> [What is being asked] Retype, word for word, every line of the records below starting at the one that contains "Given any $t$-conorm" and ending at the one that contains "The purpose of"; include both of those lines and nothing more.

> [Extracted records]
---*---

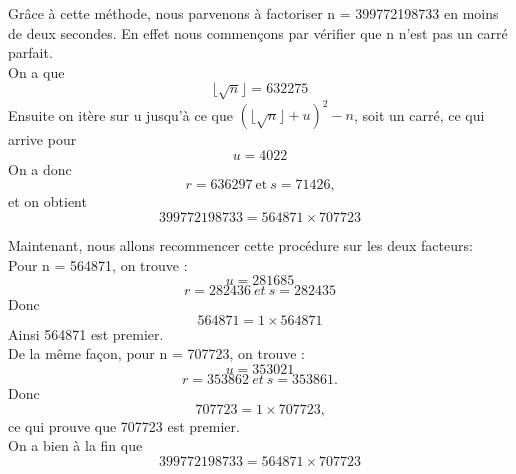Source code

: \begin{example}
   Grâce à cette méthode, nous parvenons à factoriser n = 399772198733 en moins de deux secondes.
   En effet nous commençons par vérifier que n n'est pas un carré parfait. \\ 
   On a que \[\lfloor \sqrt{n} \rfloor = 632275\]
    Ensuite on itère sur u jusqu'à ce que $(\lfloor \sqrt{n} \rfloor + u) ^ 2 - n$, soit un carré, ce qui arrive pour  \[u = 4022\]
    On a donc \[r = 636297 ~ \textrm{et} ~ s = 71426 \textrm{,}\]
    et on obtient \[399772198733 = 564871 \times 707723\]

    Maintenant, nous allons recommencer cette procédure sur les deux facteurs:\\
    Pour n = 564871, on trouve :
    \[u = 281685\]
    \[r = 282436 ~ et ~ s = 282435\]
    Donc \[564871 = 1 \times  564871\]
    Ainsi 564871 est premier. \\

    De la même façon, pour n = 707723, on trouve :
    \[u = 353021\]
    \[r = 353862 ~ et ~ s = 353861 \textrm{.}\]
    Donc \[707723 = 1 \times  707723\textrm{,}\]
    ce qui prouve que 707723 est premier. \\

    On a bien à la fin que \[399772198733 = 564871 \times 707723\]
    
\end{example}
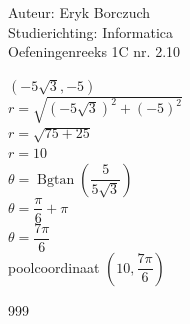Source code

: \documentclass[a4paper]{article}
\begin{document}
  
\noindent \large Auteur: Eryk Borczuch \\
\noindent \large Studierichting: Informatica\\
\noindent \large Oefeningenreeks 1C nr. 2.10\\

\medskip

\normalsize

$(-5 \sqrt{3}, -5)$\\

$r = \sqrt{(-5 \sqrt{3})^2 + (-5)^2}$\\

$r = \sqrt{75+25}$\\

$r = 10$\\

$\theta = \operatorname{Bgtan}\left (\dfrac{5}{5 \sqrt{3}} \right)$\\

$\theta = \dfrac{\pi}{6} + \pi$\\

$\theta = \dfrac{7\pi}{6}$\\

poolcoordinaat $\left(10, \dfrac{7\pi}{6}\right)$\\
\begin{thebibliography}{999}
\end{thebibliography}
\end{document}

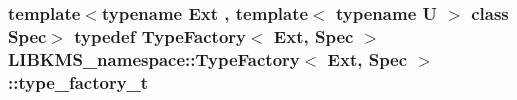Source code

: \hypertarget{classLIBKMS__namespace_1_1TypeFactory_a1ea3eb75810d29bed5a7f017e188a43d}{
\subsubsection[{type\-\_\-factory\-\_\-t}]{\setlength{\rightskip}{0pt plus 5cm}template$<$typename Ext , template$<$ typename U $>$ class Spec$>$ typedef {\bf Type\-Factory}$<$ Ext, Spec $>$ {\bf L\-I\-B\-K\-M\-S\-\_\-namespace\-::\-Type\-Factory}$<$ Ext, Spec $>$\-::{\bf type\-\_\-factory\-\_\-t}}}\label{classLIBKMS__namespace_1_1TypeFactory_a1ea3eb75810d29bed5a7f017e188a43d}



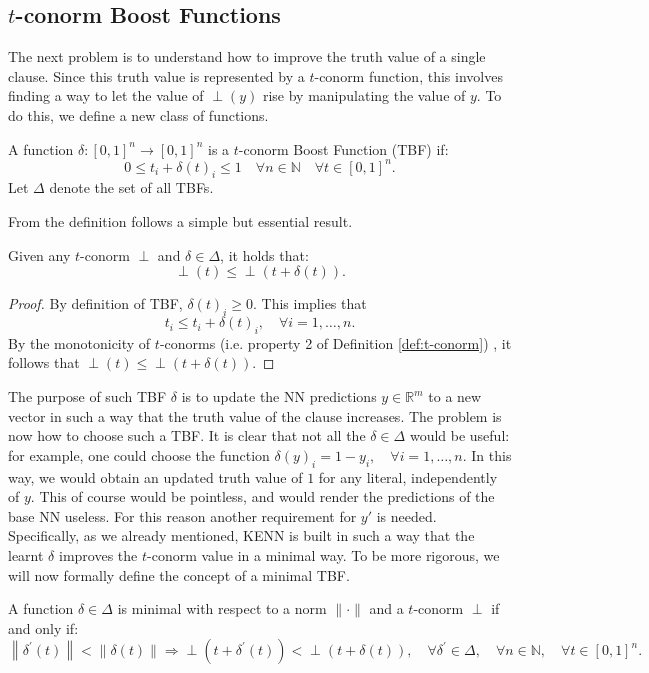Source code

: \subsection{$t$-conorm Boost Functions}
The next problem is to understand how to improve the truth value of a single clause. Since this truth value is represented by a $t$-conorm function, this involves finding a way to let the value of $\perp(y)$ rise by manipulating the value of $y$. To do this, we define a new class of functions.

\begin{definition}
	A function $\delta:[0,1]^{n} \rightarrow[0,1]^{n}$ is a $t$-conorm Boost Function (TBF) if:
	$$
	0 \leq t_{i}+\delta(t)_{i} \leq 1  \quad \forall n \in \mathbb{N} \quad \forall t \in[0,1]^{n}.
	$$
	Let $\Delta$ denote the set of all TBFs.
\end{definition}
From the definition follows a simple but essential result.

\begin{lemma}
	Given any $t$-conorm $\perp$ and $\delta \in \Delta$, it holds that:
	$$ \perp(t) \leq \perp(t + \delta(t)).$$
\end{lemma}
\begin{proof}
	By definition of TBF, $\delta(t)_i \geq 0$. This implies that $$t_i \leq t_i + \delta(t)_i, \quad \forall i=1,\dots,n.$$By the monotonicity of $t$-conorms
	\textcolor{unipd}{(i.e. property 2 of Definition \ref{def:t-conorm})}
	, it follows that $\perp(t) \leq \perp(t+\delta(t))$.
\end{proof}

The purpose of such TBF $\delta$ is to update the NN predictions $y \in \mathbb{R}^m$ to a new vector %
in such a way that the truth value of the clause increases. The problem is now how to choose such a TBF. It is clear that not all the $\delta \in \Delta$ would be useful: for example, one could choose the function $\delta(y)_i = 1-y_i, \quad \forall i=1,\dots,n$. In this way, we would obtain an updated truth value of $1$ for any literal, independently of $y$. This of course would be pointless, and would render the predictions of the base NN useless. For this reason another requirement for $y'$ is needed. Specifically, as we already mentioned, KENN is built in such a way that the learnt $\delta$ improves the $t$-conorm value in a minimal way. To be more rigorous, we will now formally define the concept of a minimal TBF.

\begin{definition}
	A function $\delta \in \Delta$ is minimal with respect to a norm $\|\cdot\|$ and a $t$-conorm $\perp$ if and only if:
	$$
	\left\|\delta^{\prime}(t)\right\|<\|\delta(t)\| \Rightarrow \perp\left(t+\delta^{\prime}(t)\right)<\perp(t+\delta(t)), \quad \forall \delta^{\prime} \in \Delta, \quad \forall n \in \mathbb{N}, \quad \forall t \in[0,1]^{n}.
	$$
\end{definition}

---*---

> [Exercise solution]
	Given any $t$-conorm $\perp$ and $\delta \in \Delta$, it holds that:
	$$ \perp(t) \leq \perp(t + \delta(t)).$$
\end{lemma}
\begin{proof}
	By definition of TBF, $\delta(t)_i \geq 0$. This implies that $$t_i \leq t_i + \delta(t)_i, \quad \forall i=1,\dots,n.$$By the monotonicity of $t$-conorms
	\textcolor{unipd}{(i.e. property 2 of Definition \ref{def:t-conorm})}
	, it follows that $\perp(t) \leq \perp(t+\delta(t))$.
\end{proof}

The purpose of such TBF $\delta$ is to update the NN predictions $y \in \mathbb{R}^m$ to a new vector %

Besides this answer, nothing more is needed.